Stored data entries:
· · ·

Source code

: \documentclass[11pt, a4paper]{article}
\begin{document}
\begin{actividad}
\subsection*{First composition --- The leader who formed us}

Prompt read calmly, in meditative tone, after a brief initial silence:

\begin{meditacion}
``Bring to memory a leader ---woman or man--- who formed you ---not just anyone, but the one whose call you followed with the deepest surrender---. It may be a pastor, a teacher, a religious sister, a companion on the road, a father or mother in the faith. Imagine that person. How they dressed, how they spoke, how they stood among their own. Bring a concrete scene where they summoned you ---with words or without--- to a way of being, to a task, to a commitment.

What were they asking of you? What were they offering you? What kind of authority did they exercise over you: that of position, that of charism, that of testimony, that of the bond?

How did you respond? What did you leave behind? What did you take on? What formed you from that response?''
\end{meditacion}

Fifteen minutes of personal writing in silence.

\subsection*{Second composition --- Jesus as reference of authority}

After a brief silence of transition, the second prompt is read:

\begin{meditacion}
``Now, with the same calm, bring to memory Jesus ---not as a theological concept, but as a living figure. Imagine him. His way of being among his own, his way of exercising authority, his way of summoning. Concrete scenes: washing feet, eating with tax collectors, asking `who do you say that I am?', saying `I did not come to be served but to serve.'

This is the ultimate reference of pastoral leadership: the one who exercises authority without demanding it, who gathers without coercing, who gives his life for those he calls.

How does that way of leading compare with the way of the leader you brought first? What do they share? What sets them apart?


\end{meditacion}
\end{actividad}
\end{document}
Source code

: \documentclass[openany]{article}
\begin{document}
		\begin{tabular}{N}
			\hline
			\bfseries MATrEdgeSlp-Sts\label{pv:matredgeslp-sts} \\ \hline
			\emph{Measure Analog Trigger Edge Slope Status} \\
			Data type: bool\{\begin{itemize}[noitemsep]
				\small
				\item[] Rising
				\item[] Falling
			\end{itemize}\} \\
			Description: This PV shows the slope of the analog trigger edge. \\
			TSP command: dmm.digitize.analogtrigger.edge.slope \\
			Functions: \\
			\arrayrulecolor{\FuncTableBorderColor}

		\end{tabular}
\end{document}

· · ·

## Requirement
Write out the entries in full, exactly as given.

## Written response
Source code

: \documentclass[11pt, a4paper]{article}
\begin{document}
\begin{actividad}
\subsection*{First composition --- The leader who formed us}

Prompt read calmly, in meditative tone, after a brief initial silence:

\begin{meditacion}
``Bring to memory a leader ---woman or man--- who formed you ---not just anyone, but the one whose call you followed with the deepest surrender---. It may be a pastor, a teacher, a religious sister, a companion on the road, a father or mother in the faith. Imagine that person. How they dressed, how they spoke, how they stood among their own. Bring a concrete scene where they summoned you ---with words or without--- to a way of being, to a task, to a commitment.

What were they asking of you? What were they offering you? What kind of authority did they exercise over you: that of position, that of charism, that of testimony, that of the bond?

How did you respond? What did you leave behind? What did you take on? What formed you from that response?''
\end{meditacion}

Fifteen minutes of personal writing in silence.

\subsection*{Second composition --- Jesus as reference of authority}

After a brief silence of transition, the second prompt is read:

\begin{meditacion}
``Now, with the same calm, bring to memory Jesus ---not as a theological concept, but as a living figure. Imagine him. His way of being among his own, his way of exercising authority, his way of summoning. Concrete scenes: washing feet, eating with tax collectors, asking `who do you say that I am?', saying `I did not come to be served but to serve.'

This is the ultimate reference of pastoral leadership: the one who exercises authority without demanding it, who gathers without coercing, who gives his life for those he calls.

How does that way of leading compare with the way of the leader you brought first? What do they share? What sets them apart?


\end{meditacion}
\end{actividad}
\end{document}
Source code

: \documentclass[openany]{article}
\begin{document}
		\begin{tabular}{N}
			\hline
			\bfseries MATrEdgeSlp-Sts\label{pv:matredgeslp-sts} \\ \hline
			\emph{Measure Analog Trigger Edge Slope Status} \\
			Data type: bool\{\begin{itemize}[noitemsep]
				\small
				\item[] Rising
				\item[] Falling
			\end{itemize}\} \\
			Description: This PV shows the slope of the analog trigger edge. \\
			TSP command: dmm.digitize.analogtrigger.edge.slope \\
			Functions: \\
			\arrayrulecolor{\FuncTableBorderColor}

		\end{tabular}
\end{document}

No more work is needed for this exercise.